L'accentuation de la courbe des rendements capte élégamment cette tension. Les taux à court terme reflètent les anticipations de baisses de taux de la Fed à mesure que la croissance ralentit. Les taux à long terme intègrent une « prime de risque politique » croissante — une compensation pour l'incertitude quant à la trajectoire future de l'inflation lorsque l'institution historiquement responsable de la stabilité des prix opère sous une influence politique accrue.
Ce que les marchés anticipent
En faisant abstraction du bruit ambiant, les marchés du Trésor intègrent deux scénarios connexes comme de plus en plus probables. Le premier : une « pentification haussière » où la Fed réduit les taux plus que prévu actuellement à mesure que l'économie s'affaiblit, faisant fortement baisser les taux à court terme tandis que les taux à long terme diminuent modestement. Le second : une « pentification baissière » où une Fed dirigée par Hassett accommoderait les priorités de croissance de l'administration même si l'inflation reste élevée, forçant les taux à long terme à augmenter pour compenser.
Ce que les marchés n'intègrent pas, c'est le scénario de désinflation immaculée — l'inflation revenant en douceur à 2 %, la Fed faisant une pause près d'un taux neutre, et les courbes de rendement s'aplatissant doucement avec une prime de terme minimale. Dans les conditions politiques et budgétaires actuelles, cette voie semble la moins probable.
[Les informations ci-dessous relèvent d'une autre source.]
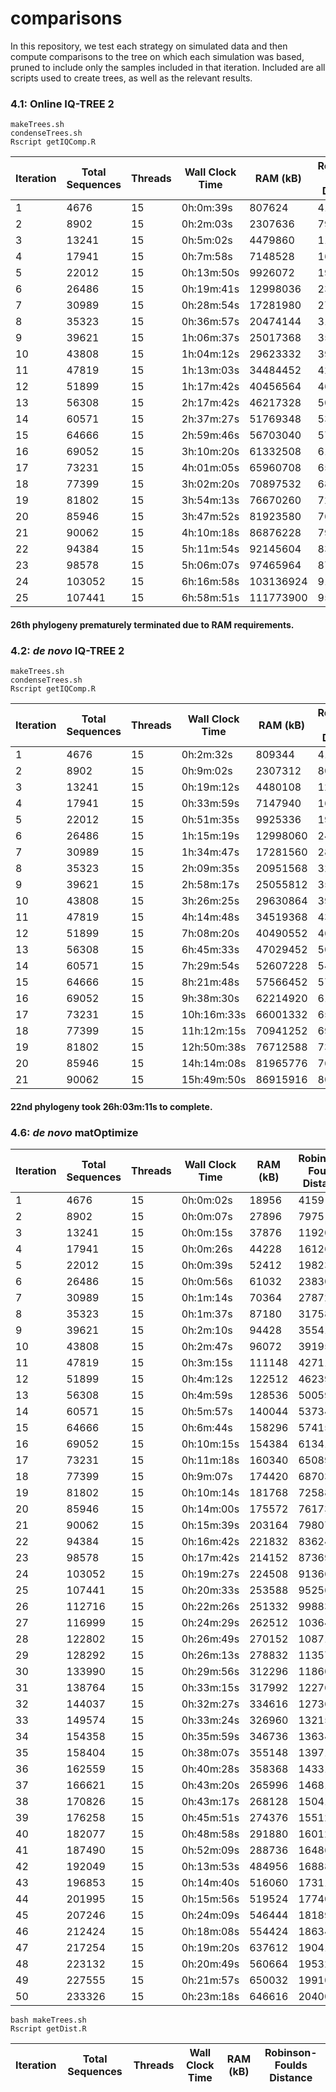 # comparisons

In this repository, we test each strategy on simulated data and then compute comparisons to the tree on which each simulation was based, pruned to include only the samples included in that iteration. Included are all scripts used to create trees, as well as the relevant results.

### 4.1: Online IQ-TREE 2

```
makeTrees.sh
condenseTrees.sh
Rscript getIQComp.R
```

| Iteration | Total Sequences | Threads | Wall Clock Time | RAM (kB) | Robinson-Foulds Distance |    
|-----------|-----------------|---------|-----------------|----------|--------------------------|   
| 1 | 4676 | 15 | 0h:0m:39s | 807624 | 4163 |  
| 2 | 8902 | 15 | 0h:2m:03s | 2307636 | 7980 |  
| 3 | 13241 | 15 | 0h:5m:02s | 4479860 | 11912 |  
| 4 | 17941 | 15 | 0h:7m:58s | 7148528 | 16117 |  
| 5 | 22012 | 15 | 0h:13m:50s | 9926072 | 19816 |  
| 6 | 26486 | 15 | 0h:19m:41s | 12998036 | 23825 |  
| 7 | 30989 | 15 | 0h:28m:54s | 17281980 | 27854 |  
| 8 | 35323 | 15 | 0h:36m:57s | 20474144 | 31762 |  
| 9 | 39621 | 15 | 1h:06m:37s | 25017368 | 35528 |  
| 10 | 43808 | 15 | 1h:04m:12s | 29623332 | 39215 |  
| 11 | 47819 | 15 | 1h:13m:03s | 34484452 | 42717 |  
| 12 | 51899 | 15 | 1h:17m:42s | 40456564 | 46224 |  
| 13 | 56308 | 15 | 2h:17m:42s | 46217328 | 50040 |  
| 14 | 60571 | 15 | 2h:37m:27s | 51769348 | 53702 |  
| 15 | 64666 | 15 | 2h:59m:46s | 56703040 | 57363 |  
| 16 | 69052 | 15 | 3h:10m:20s | 61332508 | 61304 |  
| 17 | 73231 | 15 | 4h:01m:05s | 65960708 | 65057 |  
| 18 | 77399 | 15 | 3h:02m:20s | 70897532 | 68703 |  
| 19 | 81802 | 15 | 3h:54m:13s | 76670260 | 72572 |  
| 20 | 85946 | 15 | 3h:47m:52s | 81923580 | 76148 |  
| 21 | 90062 | 15 | 4h:10m:18s | 86876228 | 79785 |  
| 22 | 94384 | 15 | 5h:11m:54s | 92145604 | 83617 |  
| 23 | 98578 | 15 | 5h:06m:07s | 97465964 | 87373 |  
| 24 | 103052 | 15 | 6h:16m:58s | 103136924 | 91365 |  
| 25 | 107441 | 15 | 6h:58m:51s | 111773900 | 95256 |  

#### 26th phylogeny prematurely terminated due to RAM requirements.   


### 4.2: *de novo* IQ-TREE 2

```
makeTrees.sh
condenseTrees.sh
Rscript getIQComp.R
```

| Iteration | Total Sequences | Threads | Wall Clock Time | RAM (kB) | Robinson-Foulds Distance |    
|-----------|-----------------|---------|-----------------|----------|--------------------------|   
| 1 | 4676 | 15 | 0h:2m:32s | 809344 | 4168 |  
| 2 | 8902 | 15 | 0h:9m:02s | 2307312 | 8039 |  
| 3 | 13241 | 15 | 0h:19m:12s | 4480108 | 12008 |  
| 4 | 17941 | 15 | 0h:33m:59s | 7147940 | 16229 |  
| 5 | 22012 | 15 | 0h:51m:35s | 9925336 | 19974 |  
| 6 | 26486 | 15 | 1h:15m:19s | 12998060 | 24046 |  
| 7 | 30989 | 15 | 1h:34m:47s | 17281560 | 28091 |  
| 8 | 35323 | 15 | 2h:09m:35s | 20951568 | 32045 |  
| 9 | 39621 | 15 | 2h:58m:17s | 25055812 | 35940 |  
| 10 | 43808 | 15 | 3h:26m:25s | 29630864 | 39575 |  
| 11 | 47819 | 15 | 4h:14m:48s | 34519368 | 43176 |  
| 12 | 51899 | 15 | 7h:08m:20s | 40490552 | 46738 |  
| 13 | 56308 | 15 | 6h:45m:33s | 47029452 | 50514 |  
| 14 | 60571 | 15 | 7h:29m:54s | 52607228 | 54238 |  
| 15 | 64666 | 15 | 8h:21m:48s | 57566452 | 57929 |  
| 16 | 69052 | 15 | 9h:38m:30s | 62214920 | 61845 |  
| 17 | 73231 | 15 | 10h:16m:33s | 66001332 | 65605 |  
| 18 | 77399 | 15 | 11h:12m:15s | 70941252 | 69373 |  
| 19 | 81802 | 15 | 12h:50m:38s | 76712588 | 73228 |  
| 20 | 85946 | 15 | 14h:14m:08s | 81965776 | 76849 |  
| 21 | 90062 | 15 | 15h:49m:50s | 86915916 | 80518 |  

#### 22nd phylogeny took 26h:03m:11s to complete.  


### 4.6: *de novo* matOptimize

| Iteration | Total Sequences | Threads | Wall Clock Time | RAM (kB) | Robinson-Foulds Distance |      
|-----------|-----------------|---------|-----------------|----------|--------------------------|    
| 1 | 4676 | 15 | 0h:0m:02s | 18956 | 4159 |  
| 2 | 8902 | 15 | 0h:0m:07s | 27896 | 7975 |  
| 3 | 13241 | 15 | 0h:0m:15s | 37876 | 11920 |  
| 4 | 17941 | 15 | 0h:0m:26s | 44228 | 16126 |  
| 5 | 22012 | 15 | 0h:0m:39s | 52412 | 19823 |  
| 6 | 26486 | 15 | 0h:0m:56s | 61032 | 23830 |  
| 7 | 30989 | 15 | 0h:1m:14s | 70364 | 27872 |  
| 8 | 35323 | 15 | 0h:1m:37s | 87180 | 31758 |  
| 9 | 39621 | 15 | 0h:2m:10s | 94428 | 35541 |  
| 10 | 43808 | 15 | 0h:2m:47s | 96072 | 39195 |  
| 11 | 47819 | 15 | 0h:3m:15s | 111148 | 42711 |  
| 12 | 51899 | 15 | 0h:4m:12s | 122512 | 46239 |  
| 13 | 56308 | 15 | 0h:4m:59s | 128536 | 50059 |  
| 14 | 60571 | 15 | 0h:5m:57s | 140044 | 53734 |  
| 15 | 64666 | 15 | 0h:6m:44s | 158296 | 57415 |  
| 16 | 69052 | 15 | 0h:10m:15s | 154384 | 61341 |  
| 17 | 73231 | 15 | 0h:11m:18s | 160340 | 65089 |  
| 18 | 77399 | 15 | 0h:9m:07s | 174420 | 68703 |  
| 19 | 81802 | 15 | 0h:10m:14s | 181768 | 72588 |  
| 20 | 85946 | 15 | 0h:14m:00s | 175572 | 76173 |  
| 21 | 90062 | 15 | 0h:15m:39s | 203164 | 79807 |  
| 22 | 94384 | 15 | 0h:16m:42s | 221832 | 83624 |  
| 23 | 98578 | 15 | 0h:17m:42s | 214152 | 87369 |  
| 24 | 103052 | 15 | 0h:19m:27s | 224508 | 91366 |  
| 25 | 107441 | 15 | 0h:20m:33s | 253588 | 95256 |  
| 26 | 112716 | 15 | 0h:22m:26s | 251332 | 99883 |  
| 27 | 116999 | 15 | 0h:24m:29s | 262512 | 103646 |  
| 28 | 122802 | 15 | 0h:26m:49s | 270152 | 108714 |  
| 29 | 128292 | 15 | 0h:26m:13s | 278832 | 113571 |  
| 30 | 133990 | 15 | 0h:29m:56s | 312296 | 118602 |  
| 31 | 138764 | 15 | 0h:33m:15s | 317992 | 122760 |  
| 32 | 144037 | 15 | 0h:32m:27s | 334616 | 127365 |  
| 33 | 149574 | 15 | 0h:33m:24s | 326960 | 132157 |  
| 34 | 154358 | 15 | 0h:35m:59s | 346736 | 136341 |  
| 35 | 158404 | 15 | 0h:38m:07s | 355148 | 139714 |  
| 36 | 162559 | 15 | 0h:40m:28s | 358368 | 143314 |  
| 37 | 166621 | 15 | 0h:43m:20s | 265996 | 146816 |  
| 38 | 170826 | 15 | 0h:43m:17s | 268128 | 150413 |  
| 39 | 176258 | 15 | 0h:45m:51s | 274376 | 155124 |  
| 40 | 182077 | 15 | 0h:48m:58s | 291880 | 160120 |  
| 41 | 187490 | 15 | 0h:52m:09s | 288736 | 164865 |  
| 42 | 192049 | 15 | 0h:13m:53s | 484956 | 168884 |  
| 43 | 196853 | 15 | 0h:14m:40s | 516060 | 173119 |  
| 44 | 201995 | 15 | 0h:15m:56s | 519524 | 177407 |  
| 45 | 207246 | 15 | 0h:24m:09s | 546444 | 181890 |  
| 46 | 212424 | 15 | 0h:18m:08s | 554424 | 186341 |  
| 47 | 217254 | 15 | 0h:19m:20s | 637612 | 190413 |  
| 48 | 223132 | 15 | 0h:20m:49s | 560664 | 195323 |  
| 49 | 227555 | 15 | 0h:21m:57s | 650032 | 199100 |  
| 50 | 233326 | 15 | 0h:23m:18s | 646616 | 204009 |  

```
bash makeTrees.sh  
Rscript getDist.R
```

| Iteration | Total Sequences | Threads | Wall Clock Time | RAM (kB) | Robinson-Foulds Distance |    
|-----------|-----------------|---------|-----------------|----------|--------------------------|   
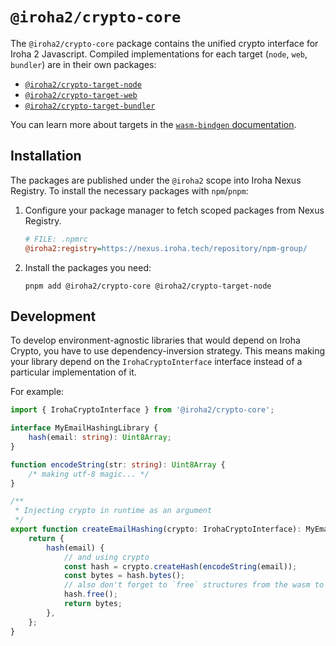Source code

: # `@iroha2/crypto-core`

The `@iroha2/crypto-core` package contains the unified crypto interface for Iroha 2 Javascript.
Compiled implementations for each target (`node`, `web`, `bundler`) are in their own packages:

- [`@iroha2/crypto-target-node`](../target-node/)
- [`@iroha2/crypto-target-web`](../target-web/)
- [`@iroha2/crypto-target-bundler`](../target-bundler/)

You can learn more about targets in the [`wasm-bindgen` documentation](https://rustwasm.github.io/docs/wasm-bindgen/reference/deployment.html).

## Installation

The packages are published under the `@iroha2` scope into Iroha Nexus Registry.
To install the necessary packages with `npm`/`pnpm`:

1. Configure your package manager to fetch scoped packages from Nexus Registry.

    ```ini
    # FILE: .npmrc
    @iroha2:registry=https://nexus.iroha.tech/repository/npm-group/
    ```

2. Install the packages you need:

    ```shell
    pnpm add @iroha2/crypto-core @iroha2/crypto-target-node
    ```

## Development

To develop environment-agnostic libraries that would depend on Iroha Crypto, you have to use dependency-inversion strategy. This means making your library depend on the `IrohaCryptoInterface` interface instead of a particular implementation of it.

For example:

```ts
import { IrohaCryptoInterface } from '@iroha2/crypto-core';

interface MyEmailHashingLibrary {
    hash(email: string): Uint8Array;
}

function encodeString(str: string): Uint8Array {
    /* making utf-8 magic... */
}

/**
 * Injecting crypto in runtime as an argument
 */
export function createEmailHashing(crypto: IrohaCryptoInterface): MyEmailHashingLibrary {
    return {
        hash(email) {
            // and using crypto
            const hash = crypto.createHash(encodeString(email));
            const bytes = hash.bytes();
            // also don't forget to `free` structures from the wasm to avoid memory leaks!
            hash.free();
            return bytes;
        },
    };
}
```
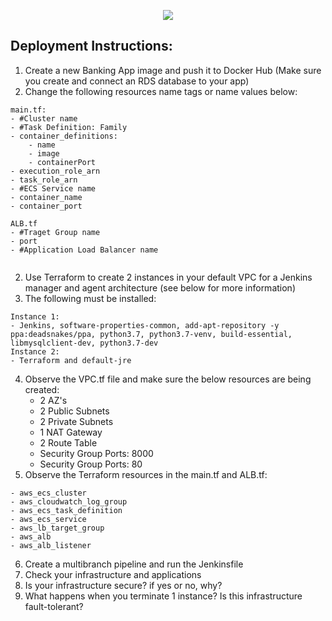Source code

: <p align="center">
<img src="https://github.com/kura-labs-org/kuralabs_deployment_1/blob/main/Kuralogo.png">
</p>

## Deployment Instructions:
1. Create a new Banking App image and push it to Docker Hub (Make sure you create and connect an RDS database to your app)
2. Change the following resources name tags or name values below:
```
main.tf:
- #Cluster name
- #Task Definition: Family
- container_definitions:
    - name
    - image
    - containerPort
- execution_role_arn
- task_role_arn
- #ECS Service name
- container_name
- container_port

ALB.tf
- #Traget Group name
- port
- #Application Load Balancer name


```
2.  Use Terraform to create 2 instances in your default VPC for a Jenkins manager and agent architecture (see below for more information)
3. The following must be installed:
```
Instance 1:
- Jenkins, software-properties-common, add-apt-repository -y ppa:deadsnakes/ppa, python3.7, python3.7-venv, build-essential, libmysqlclient-dev, python3.7-dev
Instance 2:
- Terraform and default-jre
```
4. Observe the VPC.tf file and make sure the below resources are being created: 
    - 2 AZ's
    - 2 Public Subnets
    - 2 Private Subnets
    - 1 NAT Gateway
    - 2 Route Table
    - Security Group Ports: 8000
    - Security Group Ports: 80     
5. Observe the Terraform resources in the main.tf and ALB.tf:
```
- aws_ecs_cluster
- aws_cloudwatch_log_group
- aws_ecs_task_definition
- aws_ecs_service
- aws_lb_target_group
- aws_alb
- aws_alb_listener
``` 
6. Create a multibranch pipeline and run the Jenkinsfile 
7. Check your infrastructure and applications
8. Is your infrastructure secure? if yes or no, why? 
9. What happens when you terminate 1 instance? Is this infrastructure fault-tolerant?  

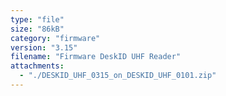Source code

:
 ```yaml
---
type: "file"
size: "86kB"
category: "firmware"
version: "3.15"
filename: "Firmware DeskID UHF Reader"
attachments:
  - "./DESKID_UHF_0315_on_DESKID_UHF_0101.zip"
---
```

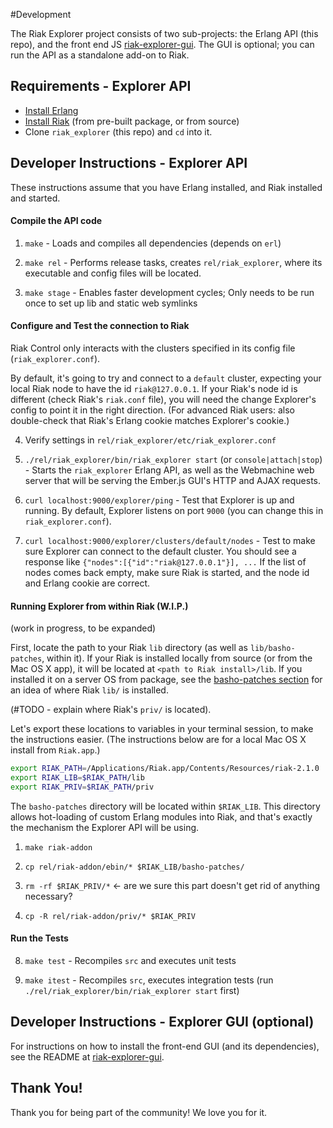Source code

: #Development

The Riak Explorer project consists of two sub-projects:
the Erlang API (this repo), and the front end JS
[riak-explorer-gui](https://github.com/basho-labs/riak-explorer-gui).
The GUI is optional; you can run the API as a standalone add-on to Riak.

## Requirements - Explorer API

* [Install Erlang](http://docs.basho.com/riak/latest/ops/building/installing/erlang/)
* [Install Riak](http://docs.basho.com/riak/latest/ops/building/installing/)
    (from pre-built package, or from source)
* Clone `riak_explorer` (this repo) and `cd` into it.

## Developer Instructions - Explorer API
These instructions assume that you have Erlang installed, and Riak installed
and started.

#### Compile the API code

1. `make` - Loads and compiles all dependencies (depends on `erl`)

2. `make rel` - Performs release tasks, creates `rel/riak_explorer`,
    where its executable and config files will be located.

3. `make stage` - Enables faster development cycles; Only needs to be run once to set up lib and static web symlinks

#### Configure and Test the connection to Riak

Riak Control only interacts with the clusters specified in its config file
(`riak_explorer.conf`).

By default, it's going to try and connect to a `default` cluster, expecting your
local Riak node to have the id `riak@127.0.0.1`. If your Riak's node id is
different (check Riak's `riak.conf`  file), you will need the change Explorer's
config to point it in the right direction. (For advanced Riak users: also
double-check that Riak's Erlang cookie matches Explorer's cookie.)

4. Verify settings in `rel/riak_explorer/etc/riak_explorer.conf`

5. `./rel/riak_explorer/bin/riak_explorer start` (or `console|attach|stop`) -
    Starts the `riak_explorer` Erlang API, as well as the Webmachine web server
    that will be serving the Ember.js GUI's HTTP and AJAX requests.

6. `curl localhost:9000/explorer/ping` - Test that Explorer is up and running.
    By default, Explorer listens on port `9000` (you can change this in
    `riak_explorer.conf`).

7. `curl localhost:9000/explorer/clusters/default/nodes` - Test to make sure
    Explorer can connect to the default cluster. You should see a response like
    `{"nodes":[{"id":"riak@127.0.0.1"}], ...` If the list of nodes comes back
    empty, make sure Riak is started, and the node id and Erlang cookie are
    correct.

#### Running Explorer from within Riak (W.I.P.)

(work in progress, to be expanded)

First, locate the path to your Riak `lib` directory (as well as `lib/basho-patches`,
within it). If your Riak
is installed locally from source (or from the Mac OS X app), it will be located
at `<path to Riak install>/lib`. If you installed it on a server
OS from package, see the [basho-patches section](http://docs.basho.com/riak/latest/ops/upgrading/rolling-upgrades/#Basho-Patches) for an idea of where Riak `lib/` is installed.

(#TODO - explain where Riak's `priv/` is located).

Let's export these locations to variables in your terminal session, to make the
instructions easier. (The instructions below are for a local Mac OS X install
from `Riak.app`.)

```bash
export RIAK_PATH=/Applications/Riak.app/Contents/Resources/riak-2.1.0
export RIAK_LIB=$RIAK_PATH/lib
export RIAK_PRIV=$RIAK_PATH/priv
```

The `basho-patches` directory will be located within `$RIAK_LIB`. This directory
allows hot-loading of custom Erlang modules into Riak, and that's exactly the
mechanism the Explorer API will be using.

1. `make riak-addon`

2. `cp rel/riak-addon/ebin/* $RIAK_LIB/basho-patches/`

3. `rm -rf $RIAK_PRIV/*`  <- are we sure this part doesn't get rid of anything
    necessary?

4. `cp -R rel/riak-addon/priv/* $RIAK_PRIV`

#### Run the Tests

8. `make test` - Recompiles `src` and executes unit tests

9. `make itest` - Recompiles `src`, executes integration tests (run `./rel/riak_explorer/bin/riak_explorer start` first)

## Developer Instructions - Explorer GUI (optional)

For instructions on how to install the front-end GUI (and its dependencies),
see the README at
[riak-explorer-gui](https://github.com/basho-labs/riak-explorer-gui).

## Thank You!

Thank you for being part of the community! We love you for it.
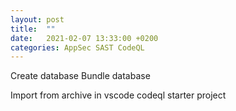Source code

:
 ```yaml
---
layout: post
title:  ""
date:   2021-02-07 13:33:00 +0200
categories: AppSec SAST CodeQL
---
```



Create database
Bundle database

Import from archive in vscode codeql starter project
Les rendements réels à 10 ans, proches de 1,8 %, restent restrictifs pour une économie présentant des caractéristiques de fin de cycle. Pourtant, les rendements nominaux à 4,04 % pourraient s'avérer une compensation insuffisante si la prochaine direction de la Fed privilégie l'emploi et la croissance par rapport à un ciblage strict de l'inflation. Cette déconnexion — des taux réels restrictifs associés à un risque d'inflation sous-évalué — définit le moment actuel du marché.
La réunion du FOMC de décembre clarifiera la politique à court terme. Mais la question la plus importante attend les audiences de confirmation, après Noël : non pas si la Fed baissera les taux, mais si elle conservera la volonté institutionnelle de les resserrer à nouveau en cas de besoin.